* _ABOUT THIS TASK_: Report the number of lines below in which the word "analysis" occurs. Nothing else is needed.
——————————
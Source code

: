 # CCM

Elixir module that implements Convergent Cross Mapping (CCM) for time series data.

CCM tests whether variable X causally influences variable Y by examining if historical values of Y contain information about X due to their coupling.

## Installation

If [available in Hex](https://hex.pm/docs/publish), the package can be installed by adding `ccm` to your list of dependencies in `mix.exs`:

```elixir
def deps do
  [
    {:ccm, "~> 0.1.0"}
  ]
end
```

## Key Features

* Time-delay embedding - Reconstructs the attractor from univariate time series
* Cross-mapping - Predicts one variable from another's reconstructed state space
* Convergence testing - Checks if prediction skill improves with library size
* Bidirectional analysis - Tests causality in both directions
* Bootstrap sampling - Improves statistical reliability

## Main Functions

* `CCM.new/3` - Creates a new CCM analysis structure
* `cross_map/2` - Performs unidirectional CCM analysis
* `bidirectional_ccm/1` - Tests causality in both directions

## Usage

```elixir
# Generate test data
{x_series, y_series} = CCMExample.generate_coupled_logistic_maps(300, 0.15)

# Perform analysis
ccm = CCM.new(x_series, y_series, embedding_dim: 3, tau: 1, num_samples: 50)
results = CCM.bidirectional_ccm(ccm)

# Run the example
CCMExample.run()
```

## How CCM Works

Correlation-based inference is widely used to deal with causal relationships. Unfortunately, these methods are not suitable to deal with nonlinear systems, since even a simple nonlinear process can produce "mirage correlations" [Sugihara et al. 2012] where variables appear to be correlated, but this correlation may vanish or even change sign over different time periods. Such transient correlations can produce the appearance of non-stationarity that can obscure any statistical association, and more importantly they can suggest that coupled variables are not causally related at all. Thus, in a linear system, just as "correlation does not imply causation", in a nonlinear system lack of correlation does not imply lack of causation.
——————————
* _REPLY TO THE TASK_: 4